Only lines containing the string "được" belong in the answer; copy all of them from the entries.

####

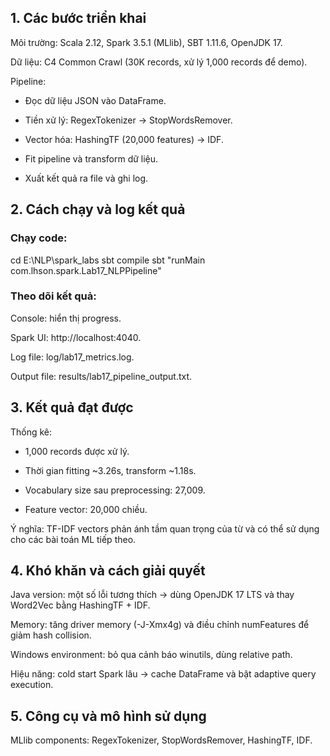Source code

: 
## 1. Các bước triển khai

Môi trường: Scala 2.12, Spark 3.5.1 (MLlib), SBT 1.11.6, OpenJDK 17.

Dữ liệu: C4 Common Crawl (30K records, xử lý 1,000 records để demo).

Pipeline:

- Đọc dữ liệu JSON vào DataFrame.

- Tiền xử lý: RegexTokenizer → StopWordsRemover.

- Vector hóa: HashingTF (20,000 features) → IDF.

- Fit pipeline và transform dữ liệu.

- Xuất kết quả ra file và ghi log.

## 2. Cách chạy và log kết quả

### Chạy code:

cd E:\NLP\spark_labs
sbt compile
sbt "runMain com.lhson.spark.Lab17_NLPPipeline"


### Theo dõi kết quả:

Console: hiển thị progress.

Spark UI: http://localhost:4040.

Log file: log/lab17_metrics.log.

Output file: results/lab17_pipeline_output.txt.

## 3. Kết quả đạt được

Thống kê:

- 1,000 records được xử lý.

- Thời gian fitting ~3.26s, transform ~1.18s.

- Vocabulary size sau preprocessing: 27,009.

- Feature vector: 20,000 chiều.

Ý nghĩa: TF-IDF vectors phản ánh tầm quan trọng của từ và có thể sử dụng cho các bài toán ML tiếp theo.

## 4. Khó khăn và cách giải quyết

Java version: một số lỗi tương thích → dùng OpenJDK 17 LTS và thay Word2Vec bằng HashingTF + IDF.

Memory: tăng driver memory (-J-Xmx4g) và điều chỉnh numFeatures để giảm hash collision.

Windows environment: bỏ qua cảnh báo winutils, dùng relative path.

Hiệu năng: cold start Spark lâu → cache DataFrame và bật adaptive query execution.

## 5. Công cụ và mô hình sử dụng

MLlib components: RegexTokenizer, StopWordsRemover, HashingTF, IDF.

####

ANSWER TO THIS TASK:
## 3. Kết quả đạt được
- 1,000 records được xử lý.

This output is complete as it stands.